Pendant toute sa durée et dans les conditions fixées par décret en Conseil d'Etat, ces personnes exercent sur la relation d'affaires, dans la limite de leurs droits et obligations, une vigilance constante et pratiquent un examen attentif des opérations effectuées en veillant à ce qu'elles soient cohérentes avec la connaissance actualisée qu'elles ont de leur client ».
Ce sont notamment les banques qui sont désignées par ces textes comme débitrices de cette obligation de vigilance.
Si une telle obligation figure dans le Code monétaire et financier, la « victime d’agissements frauduleux ne peut pas se prévaloir de l’inobservation d’obligations résultant de ces textes pour réclamer des dommages et intérêts à l’établissement financier » (C. Cass, Chambre commerciale, 28 avril 2004).
Pour pallier aux inconvénients de cette situation, le juge a élaboré une obligation de vigilance à partir des articles 1147 et 1134 du Code civil, ce qui permet au titulaire des comptes bancaires d’obtenir des dommages et intérêts de la part d’un organisme financier en cas de manquement de la part du banquier.
Une obligation de vigilance érigée par le juge
Ø L’obligation de surveillance des comptes bancaires par le banquier
Une construction jurisprudentielle impose au banquier une obligation de surveillance des comptes bancaires.
Deux situations peuvent en effet se présenter :
- Le client de la banque peut accomplir des actes frauduleux portant préjudice aux tiers en se servant de son compte bancaire.
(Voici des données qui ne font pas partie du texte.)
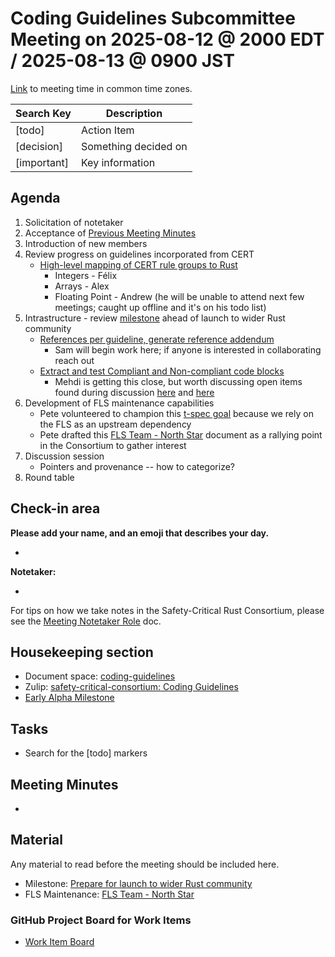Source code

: # **Coding Guidelines Subcommittee Meeting on 2025-08-12 @ 2000 EDT / 2025-08-13 @ 0900 JST**

[Link](https://www.worldtimebuddy.com/?qm=1&lid=5,100,2643743,12,1850147,2193733,1880252,8,6&h=5&date=2025-8-12&sln=20-21&hf=1) to meeting time in common time zones.

| Search Key | Description |
| ----- | ----- |
| \[todo\] | Action Item |
| \[decision\] | Something decided on |
| \[important\] | Key information |

## **Agenda**

1. Solicitation of notetaker  
2. Acceptance of [Previous Meeting Minutes](https://github.com/rustfoundation/safety-critical-rust-consortium/blob/main/subcommittee/coding-guidelines/meetings/2025-08-06/minutes.md)  
3. Introduction of new members
4. Review progress on guidelines incorporated from CERT  
   * [High-level mapping of CERT rule groups to Rust](https://github.com/rustfoundation/safety-critical-rust-coding-guidelines/issues/152)
     * Integers - Félix
     * Arrays - Alex
     * Floating Point - Andrew (he will be unable to attend next few meetings; caught up offline and it's on his todo list)
5. Intrastructure - review [milestone](https://github.com/rustfoundation/safety-critical-rust-coding-guidelines/milestone/1) ahead of launch to wider Rust community
   * [References per guideline, generate reference addendum](https://github.com/rustfoundation/safety-critical-rust-coding-guidelines/issues/147)
     * Sam will begin work here; if anyone is interested in collaborating reach out
   * [Extract and test Compliant and Non-compliant code blocks](https://github.com/rustfoundation/safety-critical-rust-coding-guidelines/pull/91)
     * Mehdi is getting this close, but worth discussing open items found during discussion [here](https://github.com/rustfoundation/safety-critical-rust-coding-guidelines/pull/91#issuecomment-3166713858) and [here](https://github.com/rustfoundation/safety-critical-rust-coding-guidelines/pull/91#issuecomment-3172402940)
6. Development of FLS maintenance capabilities
   * Pete volunteered to champion this [t-spec goal](https://rust-lang.github.io/rust-project-goals/2025h2/FLS-up-to-date-capabilities.html) because we rely on the FLS as an upstream dependency
   * Pete drafted this [FLS Team - North Star](https://hackmd.io/@plevasseur/HJb6qomOge/edit) document as a rallying point in the Consortium to gather interest
7. Discussion session
   * Pointers and provenance -- how to categorize?
8. Round table

## **Check-in area**

**Please add your name, and an emoji that describes your day.**

* 

**Notetaker:**

* 

For tips on how we take notes in the Safety-Critical Rust Consortium, please see the [Meeting Notetaker Role](https://github.com/rustfoundation/safety-critical-rust-consortium/blob/main/docs/notetaker-role.md) doc.

## **Housekeeping section**

* Document space: [coding-guidelines](https://github.com/rustfoundation/safety-critical-rust-consortium/tree/main/subcommittee/coding-guidelines)  
* Zulip: [safety-critical-consortium: Coding Guidelines](https://rust-lang.zulipchat.com/#narrow/channel/445688-safety-critical-consortium/topic/Coding.20Guidelines)  
* [Early Alpha Milestone](https://github.com/rustfoundation/safety-critical-rust-coding-guidelines/milestone/1)

## **Tasks**

* Search for the \[todo\] markers

## **Meeting Minutes**

* 

## **Material**

Any material to read before the meeting should be included here.

* Milestone: [Prepare for launch to wider Rust community](https://github.com/rustfoundation/safety-critical-rust-coding-guidelines/milestone/1)
* FLS Maintenance: [FLS Team - North Star](https://hackmd.io/@plevasseur/HJb6qomOge/edit)

### **GitHub Project Board for Work Items**

* [Work Item Board](https://github.com/orgs/rustfoundation/projects/1)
On pense en premier lieu à du blanchiment d’argent ou de l’encaissement de sommes à origine douteuse.
- Des tiers peuvent également causer préjudice au client de l’établissement bancaire, en tentant de se faire payer par la banque, et au préjudice du client, des sommes indues par exemple.
Cette obligation de surveillance n’est limitée que par un principe de non-ingérence
Ø Une obligation de surveillance atténuée par un principe de non-ingérence
Les banques se défendent fréquemment en invoquant le principe de non-ingérence. Ce principe n’est étayé par aucune loi ni aucun texte en tant que tels, et est dès lors très imprécis.
La doctrine et certains juges du fond ont pu le définir comme étant une interdiction faite au banquier de s’immiscer dans les affaires de son client.
Si cet axe de défense est connu des banquiers, les juges considèrent de manière constante que le principe de non-ingérence s’arrête là où commencent les anomalies apparentes.
Ø Un signalement obligatoire des anomalies apparentes
Si l’on en croit les termes de la jurisprudence, le banquier est tenu de relever les « anomalies apparentes ». Encore une fois, la définition de l’anomalie apparente n’est pas posée par les textes.
L’analyse de la jurisprudence permet de dégager deux types d’anomalies apparentes :
- Les anomalies matérielles. On pense notamment dans ce cas à des ratures ou surcharges sur les documents bancaires
- Les anomalies d’ordre intellectuel, lorsque certains éléments laissent penser à une opération illicite.
Il convient cependant de noter que lorsque la victime elle-même commet une négligence, en omettant par exemple de contrôler ses propres comptes bancaires, la responsabilité du banquier peut être atténuée.
Discipline complexe, le contentieux bancaire s’avère également être un domaine très évolutif. L’assistance d’un avocat compétent en la matière en cas de litige s’avère souhaitable.